_RECORDS PROVIDED_.

■ ■ ■

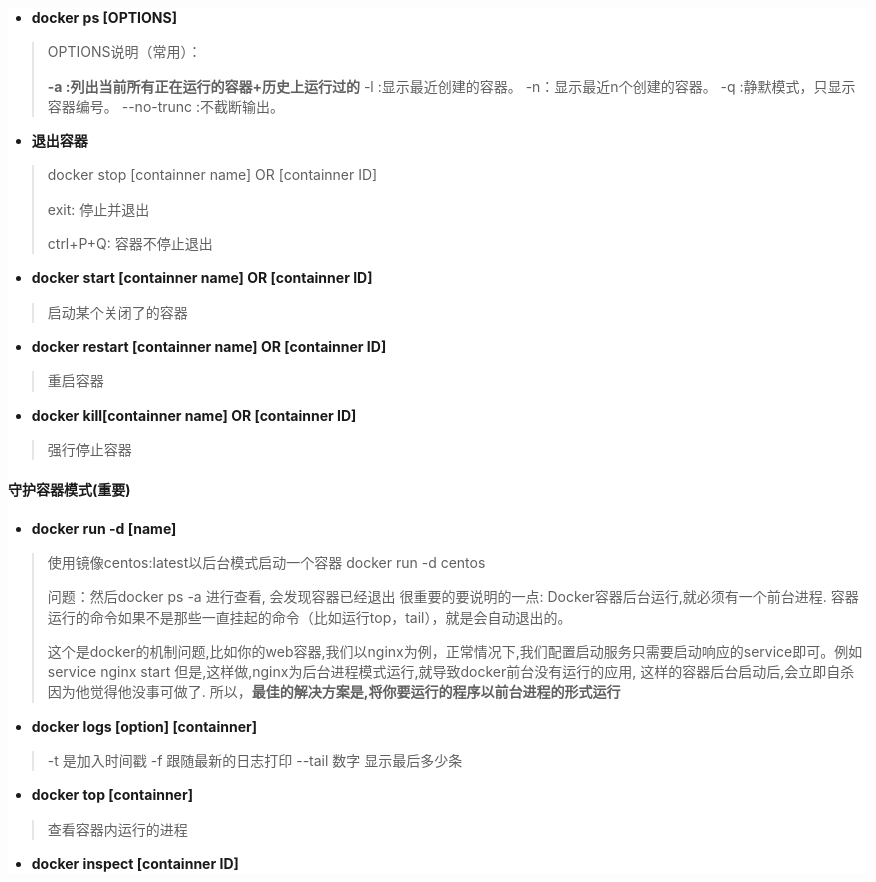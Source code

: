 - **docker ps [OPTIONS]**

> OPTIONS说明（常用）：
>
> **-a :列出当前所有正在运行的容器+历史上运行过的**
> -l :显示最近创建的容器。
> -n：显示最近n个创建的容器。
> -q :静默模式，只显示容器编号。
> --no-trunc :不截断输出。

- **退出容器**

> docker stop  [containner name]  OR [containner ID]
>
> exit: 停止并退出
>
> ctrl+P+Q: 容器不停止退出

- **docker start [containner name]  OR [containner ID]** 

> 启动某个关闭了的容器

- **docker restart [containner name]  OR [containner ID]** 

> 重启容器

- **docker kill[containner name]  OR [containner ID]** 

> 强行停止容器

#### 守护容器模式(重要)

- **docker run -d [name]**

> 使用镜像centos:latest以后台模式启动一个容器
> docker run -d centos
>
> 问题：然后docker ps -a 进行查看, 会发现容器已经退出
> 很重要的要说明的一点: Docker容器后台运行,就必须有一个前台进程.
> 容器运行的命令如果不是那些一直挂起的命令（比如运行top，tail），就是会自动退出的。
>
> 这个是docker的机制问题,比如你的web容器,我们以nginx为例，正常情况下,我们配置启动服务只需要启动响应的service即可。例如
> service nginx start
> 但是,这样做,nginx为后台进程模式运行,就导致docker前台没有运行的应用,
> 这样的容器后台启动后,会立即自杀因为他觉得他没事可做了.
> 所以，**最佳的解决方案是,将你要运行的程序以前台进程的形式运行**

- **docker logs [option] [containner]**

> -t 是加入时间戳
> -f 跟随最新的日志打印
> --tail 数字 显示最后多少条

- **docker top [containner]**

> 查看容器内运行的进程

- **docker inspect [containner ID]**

■ ■ ■

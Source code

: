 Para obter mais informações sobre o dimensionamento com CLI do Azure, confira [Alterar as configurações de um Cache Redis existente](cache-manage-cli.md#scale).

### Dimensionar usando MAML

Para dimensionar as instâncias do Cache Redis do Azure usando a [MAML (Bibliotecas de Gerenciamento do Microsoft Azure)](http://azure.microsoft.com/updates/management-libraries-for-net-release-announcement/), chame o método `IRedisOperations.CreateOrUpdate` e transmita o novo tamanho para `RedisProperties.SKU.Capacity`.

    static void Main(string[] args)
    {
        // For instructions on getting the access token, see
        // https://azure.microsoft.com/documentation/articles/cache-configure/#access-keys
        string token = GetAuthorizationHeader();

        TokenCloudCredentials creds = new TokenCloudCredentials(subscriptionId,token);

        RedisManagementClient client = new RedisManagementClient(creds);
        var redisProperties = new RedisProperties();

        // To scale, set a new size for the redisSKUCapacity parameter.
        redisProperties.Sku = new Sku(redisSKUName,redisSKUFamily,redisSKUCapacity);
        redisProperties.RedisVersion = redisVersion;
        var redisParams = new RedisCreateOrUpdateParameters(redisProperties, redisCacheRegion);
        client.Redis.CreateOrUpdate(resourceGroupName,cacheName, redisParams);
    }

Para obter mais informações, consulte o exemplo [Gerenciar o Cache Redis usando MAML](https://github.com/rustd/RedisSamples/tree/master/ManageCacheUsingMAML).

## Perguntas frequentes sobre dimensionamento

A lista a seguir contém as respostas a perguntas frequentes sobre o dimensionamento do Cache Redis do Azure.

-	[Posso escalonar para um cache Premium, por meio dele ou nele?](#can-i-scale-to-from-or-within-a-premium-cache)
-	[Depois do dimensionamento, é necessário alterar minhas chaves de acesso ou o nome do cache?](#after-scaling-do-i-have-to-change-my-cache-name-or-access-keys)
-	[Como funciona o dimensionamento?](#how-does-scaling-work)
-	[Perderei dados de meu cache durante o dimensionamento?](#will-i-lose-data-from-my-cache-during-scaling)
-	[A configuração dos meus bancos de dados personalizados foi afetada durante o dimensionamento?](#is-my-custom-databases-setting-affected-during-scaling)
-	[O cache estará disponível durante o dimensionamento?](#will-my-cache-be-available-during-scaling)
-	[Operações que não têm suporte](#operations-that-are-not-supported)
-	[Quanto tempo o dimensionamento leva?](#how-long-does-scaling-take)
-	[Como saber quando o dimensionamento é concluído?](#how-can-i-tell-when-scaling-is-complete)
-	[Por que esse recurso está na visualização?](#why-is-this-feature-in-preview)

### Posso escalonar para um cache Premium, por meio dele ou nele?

■ ■ ■

For each line above that contains "dados", make a copy.

_ANSWER SPACE_.
-	[Perderei dados de meu cache durante o dimensionamento?](#will-i-lose-data-from-my-cache-during-scaling)
-	[A configuração dos meus bancos de dados personalizados foi afetada durante o dimensionamento?](#is-my-custom-databases-setting-affected-during-scaling)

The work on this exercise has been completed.